Directed by Daniel Soutif,

When the exhibition Color Line was programmed at the museum on quai Branly, it did not necessarily reflect current events, if we excluded the repeated police brutality towards African-Americans. Following the election of Donald Trump and the emergence of “White Supremacists” and the perspective of an ultra-conservative attorney general from Alabama (Jeff Sessions), it takes on a visionary dimension: History has taught us that it loves to repeat itself. The catalogue explains in detail what this Color Line is, the line of segregation, and how it came to be following a somewhat encouraging event (the victory of the North in the American Civil War and the abolition of slavery).

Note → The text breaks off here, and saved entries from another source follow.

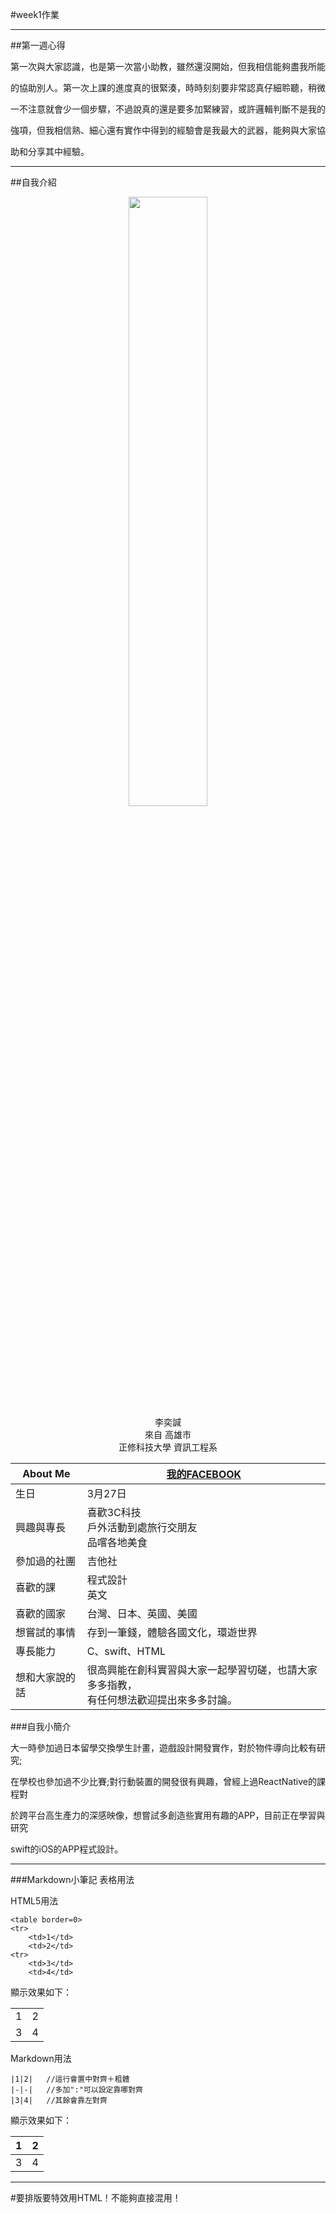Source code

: #week1作業
<!--我是分隔線-->
***
##第一週心得


第一次與大家認識，也是第一次當小助教，雖然還沒開始，但我相信能夠盡我所能

的協助別人。第一次上課的進度真的很緊湊，時時刻刻要非常認真仔細聆聽，稍微

一不注意就會少一個步驟，不過說真的還是要多加緊練習，或許邏輯判斷不是我的

強項，但我相信熟、細心還有實作中得到的經驗會是我最大的武器，能夠與大家協

助和分享其中經驗。

<!--斷行ENTER-->

<!--我是分隔線-->
***
##自我介紹


<div align="center">
 <img src=https://goo.gl/OTEM1M height="50%" width="50%"><br>
 李奕諴<br>
 來自 高雄市<br>
 正修科技大學 資訊工程系<br>
</div>



|About Me	 | 	[我的FACEBOOK](http://goo.gl/QCKEUc)   |
|------------|-------------|
|生日	   	 |3月27日|
|興趣與專長	 |喜歡3C科技<br>	戶外活動到處旅行交朋友<br>品嚐各地美食<br>|
|參加過的社團	 |吉他社|
|喜歡的課		 |程式設計<br>	英文|
|喜歡的國家	 |台灣、日本、英國、美國|
|想嘗試的事情	 |存到一筆錢，體驗各國文化，環遊世界|
|專長能力		 |C、swift、HTML|
|想和大家說的話|很高興能在創科實習與大家一起學習切磋，也請大家多多指教，<br>有任何想法歡迎提出來多多討論。|


###自我小簡介

大一時參加過日本留學交換學生計畫，遊戲設計開發實作，對於物件導向比較有研究;

在學校也參加過不少比賽;對行動裝置的開發很有興趣，曾經上過ReactNative的課程對

於跨平台高生產力的深感映像，想嘗試多創造些實用有趣的APP，目前正在學習與研究

swift的iOS的APP程式設計。



<!--這是註解-->
***
###Markdown小筆記
表格用法

HTML5用法

	<table border=0>
	<tr>
		<td>1</td>
		<td>2</td>
	<tr>
		<td>3</td>
		<td>4</td>

顯示效果如下：
</table>
<table border=0>
<tr>
	<td>1</td>
	<td>2</td>
<tr>
	<td>3</td>
	<td>4</td>
</table>

Markdown用法

	|1|2|	//這行會置中對齊＋粗體
	|-|-|	//多加":"可以設定靠哪對齊
	|3|4|	//其餘會靠左對齊

顯示效果如下：

|1|2|
|-|-|
|3|4|
***
#要排版要特效用HTML！不能夠直接混用！
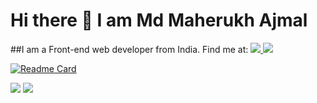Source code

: # Hi there 👋 I am Md Maherukh Ajmal
##I am a Front-end web developer from India.
Find me at: <a href=https://www.linkedin.com/in/m-ajmal/> <img src="https://img.shields.io/badge/-LinkedIn-0e76a8?style=plastic&logo=linkedIn"> </a> <a href=https://twitter.com/ajmal_maherukh> <img src="https://img.shields.io/badge/-LinkedIn-0e76a8?style=plastic&logo=linkedIn"> </a>

[![Readme Card](https://github-readme-stats.vercel.app/api/pin/?username=anuraghazra&repo=github-readme-stats)](https://github.com/anuraghazra/github-readme-stats)


<img src="https://github-readme-stats.vercel.app/api?username=Maherukh&theme=tokyonight&show_icons=true&count_private=true">
<img src="https://github-readme-stats.vercel.app/api/top-langs/?username=Maherukh&theme=tokyonight&layout=&langs_count=5">

<!--
**Maherukh/Maherukh** is a ✨ _special_ ✨ repository because its `README.md` (this file) appears on your GitHub profile.

Here are some ideas to get you started:

- 🔭 I’m currently working on ...
- 🌱 I’m currently learning ...
- 👯 I’m looking to collaborate on ...
- 🤔 I’m looking for help with ...
- 💬 Ask me about ...
- 📫 How to reach me: ...
- 😄 Pronouns: ...
- ⚡ Fun fact: ...
-->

The sinister embodiment of “Separate But Equal”, the long struggle of WEB Du Bois and Martin Luther King Jr, the anonymous or publicized heroes (Rosa Parks) nourished the inspiration of ostracized artists for over a century, artists who over the last decades have met an accelerated recognition in terms of visibility as well as the unavoidable market value. The Ku Klux Klan and the groups of Alt-Right have once again taken on a conquering attitude: the exhibition was aimed to be a retrospective, let us hope it does not become premonitory.


Color Line, directed by Daniel Soutif, Flammarion/Musée du quai Branly, 2016, 400 p., €49.